(Plain-text document sources)
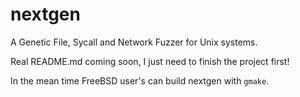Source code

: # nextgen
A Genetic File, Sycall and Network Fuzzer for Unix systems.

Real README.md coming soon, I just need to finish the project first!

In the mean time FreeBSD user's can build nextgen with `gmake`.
---
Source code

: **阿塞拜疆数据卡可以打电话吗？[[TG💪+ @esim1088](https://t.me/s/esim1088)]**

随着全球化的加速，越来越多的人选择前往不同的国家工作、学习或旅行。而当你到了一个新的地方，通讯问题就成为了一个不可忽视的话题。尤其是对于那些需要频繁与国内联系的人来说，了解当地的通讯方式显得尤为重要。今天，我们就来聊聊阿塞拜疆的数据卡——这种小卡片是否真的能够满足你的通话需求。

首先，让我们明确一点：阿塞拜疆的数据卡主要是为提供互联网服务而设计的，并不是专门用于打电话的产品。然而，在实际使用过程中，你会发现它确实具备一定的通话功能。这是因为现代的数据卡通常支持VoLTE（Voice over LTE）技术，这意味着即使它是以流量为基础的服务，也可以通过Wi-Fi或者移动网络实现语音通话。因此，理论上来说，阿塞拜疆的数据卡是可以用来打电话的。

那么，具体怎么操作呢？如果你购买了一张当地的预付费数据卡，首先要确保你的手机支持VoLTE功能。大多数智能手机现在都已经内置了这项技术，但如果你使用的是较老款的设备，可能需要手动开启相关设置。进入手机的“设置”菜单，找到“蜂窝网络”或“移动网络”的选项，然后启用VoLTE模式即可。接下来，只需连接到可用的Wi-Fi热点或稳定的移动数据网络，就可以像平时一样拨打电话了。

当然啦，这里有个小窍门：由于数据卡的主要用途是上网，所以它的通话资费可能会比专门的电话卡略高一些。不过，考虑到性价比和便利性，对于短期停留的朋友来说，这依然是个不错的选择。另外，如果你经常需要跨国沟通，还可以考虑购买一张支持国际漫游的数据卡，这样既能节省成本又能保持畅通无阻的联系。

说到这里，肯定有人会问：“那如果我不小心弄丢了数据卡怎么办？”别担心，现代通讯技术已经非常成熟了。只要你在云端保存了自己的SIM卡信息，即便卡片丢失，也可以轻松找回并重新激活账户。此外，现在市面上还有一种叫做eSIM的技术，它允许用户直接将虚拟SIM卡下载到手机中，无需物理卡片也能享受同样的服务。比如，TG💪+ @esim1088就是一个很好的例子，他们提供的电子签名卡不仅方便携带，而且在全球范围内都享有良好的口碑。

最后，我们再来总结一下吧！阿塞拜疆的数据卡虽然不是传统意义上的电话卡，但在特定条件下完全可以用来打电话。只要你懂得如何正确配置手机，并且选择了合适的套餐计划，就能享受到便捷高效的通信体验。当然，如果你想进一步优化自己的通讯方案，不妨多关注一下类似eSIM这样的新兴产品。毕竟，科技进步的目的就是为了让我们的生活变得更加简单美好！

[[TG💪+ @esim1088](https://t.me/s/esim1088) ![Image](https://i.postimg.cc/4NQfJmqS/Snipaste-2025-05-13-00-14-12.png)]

Directions for this task
As listed above, the lines from the line with "那么，具体怎么操作呢？如果你" to the line with "当然啦，这里有个小窍门：由于" are to be echoed exactly, with both ends included and nothing added.

Exercise output
那么，具体怎么操作呢？如果你购买了一张当地的预付费数据卡，首先要确保你的手机支持VoLTE功能。大多数智能手机现在都已经内置了这项技术，但如果你使用的是较老款的设备，可能需要手动开启相关设置。进入手机的“设置”菜单，找到“蜂窝网络”或“移动网络”的选项，然后启用VoLTE模式即可。接下来，只需连接到可用的Wi-Fi热点或稳定的移动数据网络，就可以像平时一样拨打电话了。

当然啦，这里有个小窍门：由于数据卡的主要用途是上网，所以它的通话资费可能会比专门的电话卡略高一些。不过，考虑到性价比和便利性，对于短期停留的朋友来说，这依然是个不错的选择。另外，如果你经常需要跨国沟通，还可以考虑购买一张支持国际漫游的数据卡，这样既能节省成本又能保持畅通无阻的联系。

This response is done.